What to produce:
When you give the entries again, keep every word as it stands and drop the pictures.

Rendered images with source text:
○ ○ ○ ○ ○ ○ ○

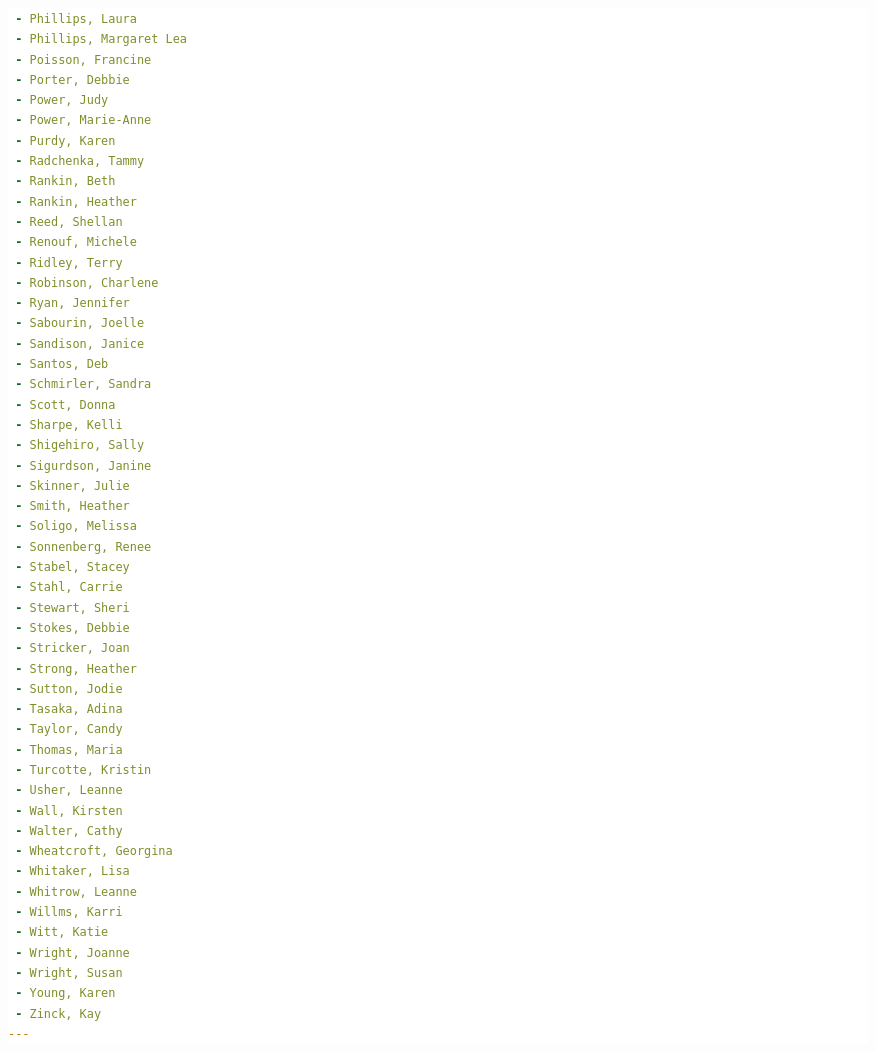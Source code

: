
 ```yaml
 - Phillips, Laura
 - Phillips, Margaret Lea
 - Poisson, Francine
 - Porter, Debbie
 - Power, Judy
 - Power, Marie-Anne
 - Purdy, Karen
 - Radchenka, Tammy
 - Rankin, Beth
 - Rankin, Heather
 - Reed, Shellan
 - Renouf, Michele
 - Ridley, Terry
 - Robinson, Charlene
 - Ryan, Jennifer
 - Sabourin, Joelle
 - Sandison, Janice
 - Santos, Deb
 - Schmirler, Sandra
 - Scott, Donna
 - Sharpe, Kelli
 - Shigehiro, Sally
 - Sigurdson, Janine
 - Skinner, Julie
 - Smith, Heather
 - Soligo, Melissa
 - Sonnenberg, Renee
 - Stabel, Stacey
 - Stahl, Carrie
 - Stewart, Sheri
 - Stokes, Debbie
 - Stricker, Joan
 - Strong, Heather
 - Sutton, Jodie
 - Tasaka, Adina
 - Taylor, Candy
 - Thomas, Maria
 - Turcotte, Kristin
 - Usher, Leanne
 - Wall, Kirsten
 - Walter, Cathy
 - Wheatcroft, Georgina
 - Whitaker, Lisa
 - Whitrow, Leanne
 - Willms, Karri
 - Witt, Katie
 - Wright, Joanne
 - Wright, Susan
 - Young, Karen
 - Zinck, Kay
---
```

○ ○ ○ ○ ○ ○ ○

Answer to this problem:
Source code

:
 ```yaml
 - Phillips, Laura
 - Phillips, Margaret Lea
 - Poisson, Francine
 - Porter, Debbie
 - Power, Judy
 - Power, Marie-Anne
 - Purdy, Karen
 - Radchenka, Tammy
 - Rankin, Beth
 - Rankin, Heather
 - Reed, Shellan
 - Renouf, Michele
 - Ridley, Terry
 - Robinson, Charlene
 - Ryan, Jennifer
 - Sabourin, Joelle
 - Sandison, Janice
 - Santos, Deb
 - Schmirler, Sandra
 - Scott, Donna
 - Sharpe, Kelli
 - Shigehiro, Sally
 - Sigurdson, Janine
 - Skinner, Julie
 - Smith, Heather
 - Soligo, Melissa
 - Sonnenberg, Renee
 - Stabel, Stacey
 - Stahl, Carrie
 - Stewart, Sheri
 - Stokes, Debbie
 - Stricker, Joan
 - Strong, Heather
 - Sutton, Jodie
 - Tasaka, Adina
 - Taylor, Candy
 - Thomas, Maria
 - Turcotte, Kristin
 - Usher, Leanne
 - Wall, Kirsten
 - Walter, Cathy
 - Wheatcroft, Georgina
 - Whitaker, Lisa
 - Whitrow, Leanne
 - Willms, Karri
 - Witt, Katie
 - Wright, Joanne
 - Wright, Susan
 - Young, Karen
 - Zinck, Kay
---
```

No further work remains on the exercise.